** DATA SUPPLIED follows **

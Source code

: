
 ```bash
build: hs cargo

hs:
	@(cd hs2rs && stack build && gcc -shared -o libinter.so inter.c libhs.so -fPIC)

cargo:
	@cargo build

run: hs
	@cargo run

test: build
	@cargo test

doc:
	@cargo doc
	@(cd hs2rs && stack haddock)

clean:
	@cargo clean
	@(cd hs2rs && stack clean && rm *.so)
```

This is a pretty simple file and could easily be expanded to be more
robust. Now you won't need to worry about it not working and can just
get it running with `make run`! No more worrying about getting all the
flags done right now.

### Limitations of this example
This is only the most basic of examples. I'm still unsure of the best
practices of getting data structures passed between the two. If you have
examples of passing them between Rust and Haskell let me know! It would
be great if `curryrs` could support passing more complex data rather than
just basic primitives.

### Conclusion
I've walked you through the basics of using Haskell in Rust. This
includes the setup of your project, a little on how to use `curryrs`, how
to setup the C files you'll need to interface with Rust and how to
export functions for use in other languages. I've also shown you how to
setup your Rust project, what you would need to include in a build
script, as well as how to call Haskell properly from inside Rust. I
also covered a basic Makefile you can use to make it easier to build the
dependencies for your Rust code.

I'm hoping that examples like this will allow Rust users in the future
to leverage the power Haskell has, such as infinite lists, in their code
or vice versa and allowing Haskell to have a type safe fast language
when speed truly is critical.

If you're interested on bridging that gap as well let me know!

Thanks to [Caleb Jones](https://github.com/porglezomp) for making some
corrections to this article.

** End of DATA SUPPLIED **

Print all the data exactly.

(SOLVED PROBLEM):
Source code

:
 ```bash
build: hs cargo

hs:
	@(cd hs2rs && stack build && gcc -shared -o libinter.so inter.c libhs.so -fPIC)

cargo:
	@cargo build

run: hs
	@cargo run

test: build
	@cargo test

doc:
	@cargo doc
	@(cd hs2rs && stack haddock)

clean:
	@cargo clean
	@(cd hs2rs && stack clean && rm *.so)
```

This is a pretty simple file and could easily be expanded to be more
robust. Now you won't need to worry about it not working and can just
get it running with `make run`! No more worrying about getting all the
flags done right now.

### Limitations of this example
This is only the most basic of examples. I'm still unsure of the best
practices of getting data structures passed between the two. If you have
examples of passing them between Rust and Haskell let me know! It would
be great if `curryrs` could support passing more complex data rather than
just basic primitives.

### Conclusion
I've walked you through the basics of using Haskell in Rust. This
includes the setup of your project, a little on how to use `curryrs`, how
to setup the C files you'll need to interface with Rust and how to
export functions for use in other languages. I've also shown you how to
setup your Rust project, what you would need to include in a build
script, as well as how to call Haskell properly from inside Rust. I
also covered a basic Makefile you can use to make it easier to build the
dependencies for your Rust code.

I'm hoping that examples like this will allow Rust users in the future
to leverage the power Haskell has, such as infinite lists, in their code
or vice versa and allowing Haskell to have a type safe fast language
when speed truly is critical.

If you're interested on bridging that gap as well let me know!

Thanks to [Caleb Jones](https://github.com/porglezomp) for making some
corrections to this article.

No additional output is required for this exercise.